Economics Settles Ukraine

Putin doesn't want Ukraine that bad

My guy in the Kremlin, Vladimir, senses a tar baby in the briar patch, I think.  He’s not enthusiastic about formally moving his troops into Ukraine.  He knows it could be like George W. Bush’s experience with Iraq – a quick victory followed by years of trying to extract oneself from a guerrilla quagmire.  Sanctions would not be Putin’s biggest problem.  The cheering following the easy pluck of Crimea would turn to disillusioned grumbling by the same Russian nationalists.  Putin has raised expectations and he may have to act against his own best judgment but he prefers a diplomatic out – one that gives greater autonomy to eastern Ukraine.  This is where the negotiations at Munich, 1938, become instructive.  Britain and France pressured Czechoslovakia into acceding to Hitler’s demand despite the fact that the Czechs were not a military pushover.  Turning over its border regions to Germany emasculated the Czech defense, enabling the Germans to easily swallow the rest of the nation soon after the treaty was signed. 

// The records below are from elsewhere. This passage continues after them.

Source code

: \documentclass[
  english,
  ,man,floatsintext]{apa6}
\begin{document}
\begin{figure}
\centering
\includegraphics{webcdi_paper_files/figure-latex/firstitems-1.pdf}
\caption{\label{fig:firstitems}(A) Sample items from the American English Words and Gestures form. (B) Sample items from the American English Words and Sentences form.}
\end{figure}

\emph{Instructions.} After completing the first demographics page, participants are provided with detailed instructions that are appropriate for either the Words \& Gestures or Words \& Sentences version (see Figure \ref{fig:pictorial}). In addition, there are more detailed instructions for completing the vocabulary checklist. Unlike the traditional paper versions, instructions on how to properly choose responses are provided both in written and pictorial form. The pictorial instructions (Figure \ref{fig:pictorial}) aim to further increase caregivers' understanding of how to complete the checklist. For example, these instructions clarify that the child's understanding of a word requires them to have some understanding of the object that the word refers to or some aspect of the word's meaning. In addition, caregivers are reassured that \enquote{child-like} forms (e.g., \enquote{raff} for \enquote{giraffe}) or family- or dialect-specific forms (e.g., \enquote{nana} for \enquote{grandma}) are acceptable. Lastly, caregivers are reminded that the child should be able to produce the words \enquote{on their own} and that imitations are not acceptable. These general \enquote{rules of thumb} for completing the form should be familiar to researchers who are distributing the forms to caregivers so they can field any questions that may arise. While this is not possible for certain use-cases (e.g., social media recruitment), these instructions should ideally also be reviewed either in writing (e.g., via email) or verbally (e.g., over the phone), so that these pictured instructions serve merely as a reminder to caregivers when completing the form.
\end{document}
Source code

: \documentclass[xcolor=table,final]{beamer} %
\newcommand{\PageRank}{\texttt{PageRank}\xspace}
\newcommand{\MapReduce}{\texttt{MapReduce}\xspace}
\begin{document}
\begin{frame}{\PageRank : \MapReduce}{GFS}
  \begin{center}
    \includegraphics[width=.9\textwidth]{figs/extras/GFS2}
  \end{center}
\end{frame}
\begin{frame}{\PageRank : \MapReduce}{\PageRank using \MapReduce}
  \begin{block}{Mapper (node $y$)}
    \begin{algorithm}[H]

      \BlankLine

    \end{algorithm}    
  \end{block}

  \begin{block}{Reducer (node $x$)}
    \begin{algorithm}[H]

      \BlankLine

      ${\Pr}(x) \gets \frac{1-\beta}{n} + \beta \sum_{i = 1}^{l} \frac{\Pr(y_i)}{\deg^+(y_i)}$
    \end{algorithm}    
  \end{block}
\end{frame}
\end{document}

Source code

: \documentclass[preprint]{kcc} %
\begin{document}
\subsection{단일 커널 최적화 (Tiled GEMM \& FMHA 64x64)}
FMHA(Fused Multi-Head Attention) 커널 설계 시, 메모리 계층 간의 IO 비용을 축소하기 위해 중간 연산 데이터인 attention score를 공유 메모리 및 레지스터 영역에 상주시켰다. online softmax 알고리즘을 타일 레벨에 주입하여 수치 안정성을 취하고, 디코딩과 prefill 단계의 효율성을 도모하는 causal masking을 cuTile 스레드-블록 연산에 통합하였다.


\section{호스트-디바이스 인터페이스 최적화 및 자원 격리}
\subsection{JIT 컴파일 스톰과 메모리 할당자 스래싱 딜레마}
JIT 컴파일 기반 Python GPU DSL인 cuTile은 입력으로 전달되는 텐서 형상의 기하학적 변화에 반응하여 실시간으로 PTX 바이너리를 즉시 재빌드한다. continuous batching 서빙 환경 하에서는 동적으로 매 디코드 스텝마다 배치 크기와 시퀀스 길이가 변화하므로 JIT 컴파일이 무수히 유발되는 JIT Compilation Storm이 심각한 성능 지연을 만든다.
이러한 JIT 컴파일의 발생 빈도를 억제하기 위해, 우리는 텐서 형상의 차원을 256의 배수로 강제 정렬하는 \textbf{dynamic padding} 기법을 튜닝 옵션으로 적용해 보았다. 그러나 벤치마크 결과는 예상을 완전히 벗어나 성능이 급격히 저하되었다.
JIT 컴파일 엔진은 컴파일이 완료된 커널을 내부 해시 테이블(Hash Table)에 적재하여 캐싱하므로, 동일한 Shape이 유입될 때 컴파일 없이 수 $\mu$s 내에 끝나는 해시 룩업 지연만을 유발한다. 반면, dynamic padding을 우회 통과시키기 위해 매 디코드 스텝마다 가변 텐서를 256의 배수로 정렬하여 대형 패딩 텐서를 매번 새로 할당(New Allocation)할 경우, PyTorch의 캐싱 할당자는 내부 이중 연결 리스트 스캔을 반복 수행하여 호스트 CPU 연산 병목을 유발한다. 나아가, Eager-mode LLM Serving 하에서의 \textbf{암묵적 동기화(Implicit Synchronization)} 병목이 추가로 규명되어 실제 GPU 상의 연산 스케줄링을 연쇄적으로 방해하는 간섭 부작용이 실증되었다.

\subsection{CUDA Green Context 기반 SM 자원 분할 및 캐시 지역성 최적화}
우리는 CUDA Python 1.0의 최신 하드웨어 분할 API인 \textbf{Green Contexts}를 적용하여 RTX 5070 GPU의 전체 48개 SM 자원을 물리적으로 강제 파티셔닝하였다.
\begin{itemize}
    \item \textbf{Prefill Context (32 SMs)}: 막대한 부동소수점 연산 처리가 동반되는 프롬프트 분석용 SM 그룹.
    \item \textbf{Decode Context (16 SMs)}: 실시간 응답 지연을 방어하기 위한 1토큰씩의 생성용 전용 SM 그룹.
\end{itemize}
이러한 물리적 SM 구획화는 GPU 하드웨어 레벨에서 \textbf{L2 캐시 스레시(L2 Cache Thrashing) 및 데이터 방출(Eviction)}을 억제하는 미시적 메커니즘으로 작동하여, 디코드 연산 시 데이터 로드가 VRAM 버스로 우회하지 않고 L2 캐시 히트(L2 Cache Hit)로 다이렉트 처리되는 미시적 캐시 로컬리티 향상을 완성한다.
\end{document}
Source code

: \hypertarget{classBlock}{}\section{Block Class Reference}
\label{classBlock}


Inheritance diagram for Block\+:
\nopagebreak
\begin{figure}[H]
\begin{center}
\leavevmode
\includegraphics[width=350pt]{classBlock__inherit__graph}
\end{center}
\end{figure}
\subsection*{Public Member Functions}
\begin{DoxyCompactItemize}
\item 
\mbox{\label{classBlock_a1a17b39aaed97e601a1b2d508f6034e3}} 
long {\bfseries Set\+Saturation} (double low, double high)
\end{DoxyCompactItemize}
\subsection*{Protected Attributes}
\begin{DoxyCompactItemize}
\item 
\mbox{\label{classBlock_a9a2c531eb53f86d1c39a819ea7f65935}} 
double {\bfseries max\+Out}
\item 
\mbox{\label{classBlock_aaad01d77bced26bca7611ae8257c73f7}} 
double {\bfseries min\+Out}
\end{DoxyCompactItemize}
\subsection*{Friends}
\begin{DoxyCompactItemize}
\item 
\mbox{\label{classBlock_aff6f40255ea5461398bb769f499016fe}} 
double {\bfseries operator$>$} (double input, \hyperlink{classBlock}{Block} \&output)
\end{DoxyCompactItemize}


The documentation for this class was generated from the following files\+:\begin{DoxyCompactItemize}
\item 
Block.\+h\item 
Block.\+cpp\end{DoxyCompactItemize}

This is not the course of action for the Ukraine but Putin certainly hopes the West will pressure Kiev in granting semi-autonomy to its eastern regions.  The motivation for coming to an agreement is economic, for the West and not just Russia.  Powerful business interests in Western Europe and the U.S. want to see this confrontation resolved.  They have billions invested in Russian development and they’d like to invest more.   Sanctions cut both ways and no one wants to put the western economies back into recession.  It’s good for business to defuse the situation and get commerce back to flowing on a normal basis.  If the Ukraine can’t soon find a way to extend their control to their eastern borders they will have to face up to realities and make broad accommodations to their portion of the population that view themselves Russian.